Some individuals cringe at the thought of climbing up a sheer sheet of ice, while others see it as a thrilling mental and physical challenge. If you associate more with the second description, then use this guide to get into this extreme winter sport.
As an ice climber you are up against the coldest and most dangerous conditions, and when scaling up frozen, waterfall-like structures, it’s important to have the right equipment and apparel. Whether you are a beginner ice climber or simply an admirer of the sport, the following tips will help you navigate this sports’ crystal-sharp terrain.
Considering that ice climbing is defined as “the sport or activity of climbing glaciers,” you will need a plethora of tools and equipment to engage in this gripping activity. Depending on the ice structure, whether it’s a glacier or winter-waterfall, a combination of tools such as ice axes, technical ice crampons, rope, and carabiners, will embody your ice climbing tool belt. If you are just getting into ice climbing, it is highly recommended that you either take a lesson/course, or climb with other experienced climbers.
Here is a list of the basic equipment you will need to get started:
Harness & Helmet: Similar to rock climbing, you will need a harness and helmet when scaling an ice mountain. Since you will be wearing more layers for colder conditions, many suggest that you get a harness tailored to fit over bulkier pants.
Crampons & Ice Tools:
Crampons are detachable spikes that you wear over your boots for more traction in the snow and on ice. They are designed to seamlessly (and safely) help a climber get up a technical or vertical ice climb. Similar to snow skis or a snowboard, crampons have various strapping styles for your boots. Depending on your climbing style and preference, you can choose a strap-on binding, a versatile system complete with toe strap and heel strap, or step-in binding, a stiff system best for vertical ice and mixed climbs.
Ice tools are designed for a climber to get through tough configurations. Choosing the best ice tool is dependent on your size and activity.
An ice tool has 5 major components:
- Pick – the sharp end of the tool used for hooking snow or ice;
- Shaft – the center of the tool supplying the weight of the entire device;
- Adze – a shovel-like end used to cut;
- Carabiner hole – a hole to clip on a carabiner;
- Spike – a sharp metal tip for puncturing the snow.
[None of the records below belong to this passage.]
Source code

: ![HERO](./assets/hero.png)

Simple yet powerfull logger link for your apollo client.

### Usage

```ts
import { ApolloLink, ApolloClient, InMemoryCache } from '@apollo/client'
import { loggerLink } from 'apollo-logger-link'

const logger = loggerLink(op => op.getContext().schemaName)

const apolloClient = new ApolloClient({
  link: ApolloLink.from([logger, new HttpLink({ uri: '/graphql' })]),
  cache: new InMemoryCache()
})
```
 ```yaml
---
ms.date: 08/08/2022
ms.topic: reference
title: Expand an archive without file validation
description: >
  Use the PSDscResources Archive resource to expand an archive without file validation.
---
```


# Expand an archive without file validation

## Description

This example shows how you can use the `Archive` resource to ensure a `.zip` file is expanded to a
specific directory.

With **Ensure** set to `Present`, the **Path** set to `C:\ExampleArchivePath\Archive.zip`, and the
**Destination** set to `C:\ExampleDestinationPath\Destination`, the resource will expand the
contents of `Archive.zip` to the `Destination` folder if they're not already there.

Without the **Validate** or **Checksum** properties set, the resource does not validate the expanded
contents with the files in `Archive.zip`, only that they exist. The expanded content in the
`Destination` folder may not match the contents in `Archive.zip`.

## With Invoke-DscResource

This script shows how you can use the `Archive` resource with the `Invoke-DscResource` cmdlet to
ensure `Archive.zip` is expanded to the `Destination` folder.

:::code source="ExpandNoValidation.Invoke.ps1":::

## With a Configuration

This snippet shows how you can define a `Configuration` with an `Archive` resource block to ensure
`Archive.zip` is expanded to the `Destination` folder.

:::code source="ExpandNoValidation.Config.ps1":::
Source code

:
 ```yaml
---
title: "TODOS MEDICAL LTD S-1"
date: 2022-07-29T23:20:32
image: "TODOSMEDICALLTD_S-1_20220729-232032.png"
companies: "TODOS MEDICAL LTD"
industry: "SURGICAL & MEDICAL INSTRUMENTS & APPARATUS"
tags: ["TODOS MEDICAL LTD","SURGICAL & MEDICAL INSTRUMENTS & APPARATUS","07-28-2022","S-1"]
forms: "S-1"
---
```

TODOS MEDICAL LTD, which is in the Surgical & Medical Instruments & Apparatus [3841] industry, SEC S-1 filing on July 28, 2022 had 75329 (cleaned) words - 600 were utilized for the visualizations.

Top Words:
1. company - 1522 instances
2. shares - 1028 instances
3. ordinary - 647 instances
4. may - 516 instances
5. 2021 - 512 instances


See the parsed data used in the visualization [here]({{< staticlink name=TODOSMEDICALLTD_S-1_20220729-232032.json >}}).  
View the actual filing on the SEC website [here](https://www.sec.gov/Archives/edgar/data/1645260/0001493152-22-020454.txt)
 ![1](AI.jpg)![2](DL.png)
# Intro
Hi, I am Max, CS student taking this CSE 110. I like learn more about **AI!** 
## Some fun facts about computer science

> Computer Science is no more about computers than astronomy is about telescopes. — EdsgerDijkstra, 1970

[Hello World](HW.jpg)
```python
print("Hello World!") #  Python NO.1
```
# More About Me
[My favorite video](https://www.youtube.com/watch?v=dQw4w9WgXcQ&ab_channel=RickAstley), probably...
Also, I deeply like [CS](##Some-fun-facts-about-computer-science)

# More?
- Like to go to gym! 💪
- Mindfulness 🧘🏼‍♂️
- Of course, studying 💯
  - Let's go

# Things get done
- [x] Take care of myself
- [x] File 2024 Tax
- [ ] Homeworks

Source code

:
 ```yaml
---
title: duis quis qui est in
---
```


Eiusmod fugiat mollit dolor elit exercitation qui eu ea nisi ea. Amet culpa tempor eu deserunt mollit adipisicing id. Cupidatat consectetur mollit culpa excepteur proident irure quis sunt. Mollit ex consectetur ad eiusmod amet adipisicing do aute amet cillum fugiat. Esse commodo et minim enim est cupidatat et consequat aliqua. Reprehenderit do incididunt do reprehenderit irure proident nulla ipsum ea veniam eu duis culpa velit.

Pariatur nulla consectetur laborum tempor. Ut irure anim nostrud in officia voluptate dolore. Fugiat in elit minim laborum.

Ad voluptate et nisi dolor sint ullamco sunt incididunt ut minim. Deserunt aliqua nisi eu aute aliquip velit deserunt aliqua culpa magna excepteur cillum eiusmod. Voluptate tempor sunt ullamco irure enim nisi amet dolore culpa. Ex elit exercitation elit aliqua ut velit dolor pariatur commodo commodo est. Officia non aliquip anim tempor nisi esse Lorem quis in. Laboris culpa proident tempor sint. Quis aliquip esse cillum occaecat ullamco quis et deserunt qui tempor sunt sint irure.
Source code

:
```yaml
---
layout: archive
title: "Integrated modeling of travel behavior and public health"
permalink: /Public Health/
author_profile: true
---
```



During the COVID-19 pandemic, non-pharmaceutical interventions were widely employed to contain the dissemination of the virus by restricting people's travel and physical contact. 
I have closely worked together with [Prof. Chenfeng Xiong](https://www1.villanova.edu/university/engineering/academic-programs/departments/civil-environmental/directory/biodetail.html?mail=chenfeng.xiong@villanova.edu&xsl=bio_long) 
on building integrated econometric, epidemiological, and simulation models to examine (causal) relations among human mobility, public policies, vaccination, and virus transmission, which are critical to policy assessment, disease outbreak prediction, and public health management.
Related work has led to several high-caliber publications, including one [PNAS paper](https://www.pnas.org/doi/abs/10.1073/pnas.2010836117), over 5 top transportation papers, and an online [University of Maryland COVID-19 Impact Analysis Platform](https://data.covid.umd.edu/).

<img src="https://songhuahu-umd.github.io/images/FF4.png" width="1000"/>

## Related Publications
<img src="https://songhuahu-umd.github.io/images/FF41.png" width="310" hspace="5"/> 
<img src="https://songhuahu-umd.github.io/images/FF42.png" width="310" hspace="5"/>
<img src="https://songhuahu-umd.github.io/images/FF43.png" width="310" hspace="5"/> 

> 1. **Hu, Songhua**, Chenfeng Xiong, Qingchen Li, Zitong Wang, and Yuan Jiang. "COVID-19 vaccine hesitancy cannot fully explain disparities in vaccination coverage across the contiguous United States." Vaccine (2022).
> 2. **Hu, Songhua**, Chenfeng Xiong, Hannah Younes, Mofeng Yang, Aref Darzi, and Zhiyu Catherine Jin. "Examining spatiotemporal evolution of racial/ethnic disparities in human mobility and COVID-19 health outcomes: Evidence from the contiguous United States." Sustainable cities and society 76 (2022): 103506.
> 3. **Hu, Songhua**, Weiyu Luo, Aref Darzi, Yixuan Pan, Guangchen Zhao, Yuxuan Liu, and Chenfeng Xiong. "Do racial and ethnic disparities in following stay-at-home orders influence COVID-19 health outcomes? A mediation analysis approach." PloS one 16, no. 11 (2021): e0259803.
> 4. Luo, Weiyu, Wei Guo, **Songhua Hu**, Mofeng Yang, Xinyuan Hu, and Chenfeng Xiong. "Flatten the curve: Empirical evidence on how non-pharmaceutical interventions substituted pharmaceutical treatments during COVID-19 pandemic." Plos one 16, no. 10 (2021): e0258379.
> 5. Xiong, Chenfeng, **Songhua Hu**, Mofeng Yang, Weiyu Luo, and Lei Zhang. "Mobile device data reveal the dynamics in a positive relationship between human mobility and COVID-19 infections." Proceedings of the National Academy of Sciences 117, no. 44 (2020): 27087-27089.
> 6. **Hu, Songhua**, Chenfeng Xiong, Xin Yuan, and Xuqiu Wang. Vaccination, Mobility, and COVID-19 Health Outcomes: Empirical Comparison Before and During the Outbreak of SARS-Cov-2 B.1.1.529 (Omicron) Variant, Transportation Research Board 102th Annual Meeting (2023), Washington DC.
The main difference in rope for rock climbing and ice climbing is that you will need a rope that is dry treated. Dry treated rope may be more expensive at first glance, but in the long run it will outlast a standard climbing rope. Dry treated rope is designed with both core and sheath weaving techniques, which prevent the rope from absorbing water or freezing, and it prevents dirt from getting between the rope fibers.
Acquiring a climber’s backpack is an essential component of your ice climb. Each backpack is equipped with special loops and straps to help you access your ice tools. You will need a backpack that is large enough to hold your tools and extra layers, but consider weight when deciding on the right fit. Remember, you will be scaling an ice structure with the backpack attached to your body.
Staying warm is the ultimate challenge of ice climbing. Applying several layers is the best way to prepare for harsh conditions.
For your torso it is ideal to wear a combination of base-layers (long underwear made with mid-weight synthetic fabric), mid-layers (a fleece or down/synthetic down jacket), and outer layers (a lightweight waterproof jacket).
For your head, hands and feet you will want to utilize a beanie or fleece headband, waterproof gloves paired with glove liners, and synthetic or wool socks.
Lastly, top off your attire with waterproof ice climbing pants. They are similar to ski or snowboard pants, but they have lightweight, breathable fabrics that allow you to easily bend and move up a peak.
Mountaineering boots will keep your feet warm, dry, and stable throughout your climb. You will need a pair of boots that are insulted, waterproof and have rigid soles. Again, depending on the type of ice climbing you participate in, you may want to consider expedition mountaineering boots. Expedition mountaineering boots are made for higher altitude climbs. Another option is plastic double boots that have removable inner boot liners. These boots are perfect for climbers camping overnight who will need to dry their liners in between climbs.
From the freezing temperatures of New Hampshire, Vermont, and Colorado, to the peaks of Switzerland and Norway, ice climbing is a thrilling winter sport for the adventurous explorer.